Come è noto, la definizione di colpa non è contenuta nel codice civile ma all’art. 43 del codice penale, che si esprime in termini di evento che, anche se preveduto, non è voluto dall’agente e si verifica a causa di negligenza o imprudenza o imperizia, ovvero per inosservanza di leggi, regolamenti, ordini o discipline. In diritto civile, se vi è una sicura tradizione in relazione alla culpa aquiliana (artt. 2043 e ss. c.c.), non vi è una sicura nozione di colpa nel diritto delle obbligazioni e dei contratti. Nell’adempimento delle obbligazioni, la norma cardine è rappresentata dall’art. 1176 c.c., secondo il quale “Nell’adempimento delle obbligazioni il debitore deve usare la diligenza del buon padre di famiglia. Nell’adempimento delle obbligazioni inerenti all’esercizio di un’attività professionale, la diligenza deve valutarsi con riguardo alla natura dell’attività esercitata”. La diligenza del buon padre di famiglia, da intendersi come “ciò che in una determinata situazione, secondo una retta coscienza sociale, può essere preteso da un ‘buon’ debitore di quel tipo di obbligazione”, è stata tradizionalmente collegata alla colpa lieve, nel senso che chi non osserva la diligenza del buon padre di famiglia deve considerarsi in colpa lieve.
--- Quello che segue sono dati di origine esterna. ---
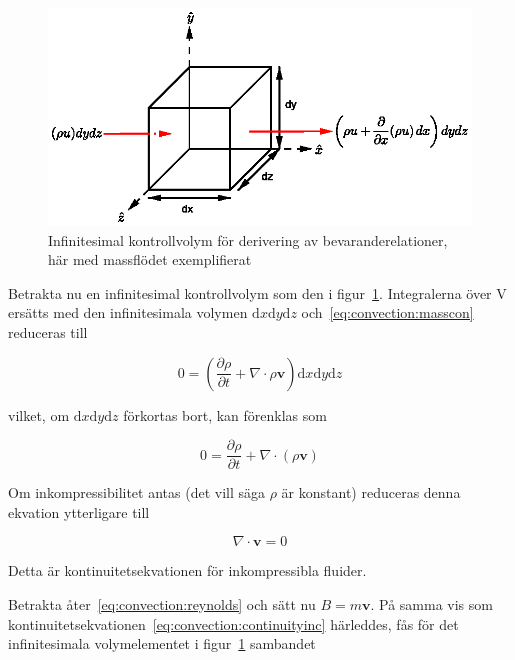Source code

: \begin{figure}[hpbt]\centering
\includegraphics[scale=1]{images/massflowcube.eps}
\caption{Infinitesimal kontrollvolym för derivering av bevaranderelationer, här med massflödet exemplifierat}
\label{fig:massflowcube}
\end{figure}

Betrakta nu en infinitesimal kontrollvolym som den i figur~\ref{fig:massflowcube}. Integralerna över V ersätts med den infinitesimala volymen $\mathrm{d}x\mathrm{d}y\mathrm{d}z$ och~\eqref{eq:convection:masscon} reduceras till

\begin{equation}
\label{eq:convection:massconinf}
0 = \left( \frac{\partial \rho}{\partial t} + \nabla \cdot \rho \mathbf{v}\right) \mathrm{d}x\mathrm{d}y\mathrm{d}z
\end{equation}

vilket, om $\mathrm{d}x\mathrm{d}y\mathrm{d}z$ förkortas bort, kan förenklas som

\begin{equation}
\label{eq:convection:continuity}
\boxed{ \; \; \;
0 = \frac{\partial \rho}{\partial t} + \nabla \cdot \left( \rho \mathbf{v} \right) 
\; \; \; }
\end{equation}

Om inkompressibilitet antas (det vill säga $\rho$ är konstant) reduceras denna ekvation ytterligare till

\begin{equation}
\label{eq:convection:continuityinc}
\nabla \cdot \mathbf{v} = 0
\end{equation}

Detta är kontinuitetsekvationen för inkompressibla fluider.

Betrakta åter~\eqref{eq:convection:reynolds} och sätt nu $B = m\mathbf{v}$. På samma vis som kontinuitetsekvationen~\eqref{eq:convection:continuityinc} härleddes, fås för det infinitesimala volymelementet i figur~\ref{fig:massflowcube} sambandet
La diligenza del buon padre di famiglia non tiene conto dello sforzo, dell’impegno e della cura che il singolo debitore, in concreto, è in grado di assicurare, avuto riguardo alle sue capacità e alle circostanze del caso, ma allo sforzo e all’impegno che è ragionevole attendersi da quell’astratto debitore che orienti la propria azione secondo il modello del “buon padre di famiglia”. Ciò perché vi è l’esigenza che ciascun soggetto, nell’attuale mondo dei rapporti di scambio, in cui è estremamente difficile tener conto delle concrete condizioni in cui possa venirsi a trovare un determinato debitore, possa fare affidamento sul fatto che ogni debitore impegnerà, nell’adempimento dell’obbligo, uno sforzo corrispondente ad un certo standard in relazione al tipo di rapporto.

Chi invece non osserva la cd. nimia diligentia, identificata nel non intelligere quod omnes intelligunt, è da considerarsi in colpa grave (culpa lata). In altre parole, si ha colpa grave in ipotesi di violazione del grado minimo di diligenza, quella del cd. quidam de populo, dell’uomo qualunque, senza alcuna prerogativa o qualità specifica. È invece da considerarsi tramontata la figura della colpa cd. levissima, che aveva riguardo alla diligenza della persona scrupolosissima.

Spesso nel codice della crisi il legislatore richiama la meritevolezza   non può accedere alla procedura disciplinata in questa sezione se […] ha determinato la situazione di sovraindebitamento con colpa grave, malafede o frode”), mentre è da considerarsi in colpa grave il debitore che abbia determinato il sovraindebitamento violando quel minimo grado di diligenza richiesto all’uomo qualunque, senza alcuna prerogativa o qualità specifica, che non può non rendersi conto che, adottando quel comportamento, non sarebbe stato più in grado di adempiere, la mala fede è assimilabile al dolo e si ha quando il soggetto, pur prevedendo come certo il mancato soddisfacimento dell’interesse creditorio, abbia comunque deciso di tenere quel comportamento che abbia portato a tale mancato soddisfacimento. La frode, invece, è predicabile quando si sia in presenza di atti e comportamenti dolosi idonei a pregiudicare le ragioni dei creditori, e, in particolare, il sovraindebitamento può dirsi determinato da frode nel caso in cui il debitore si sia privato di beni mobili o immobili a danno dei creditori. Si pensi al caso in cui il debitore abbia alienato la casa dove abita e pertanto debba poi pagare un canone di locazione con conseguente sovraindebitamento o abbia venduto un bene immobile da cui percepiva un canone o una rendita, a maggior ragione se a prezzo inferiore a quello di mercato.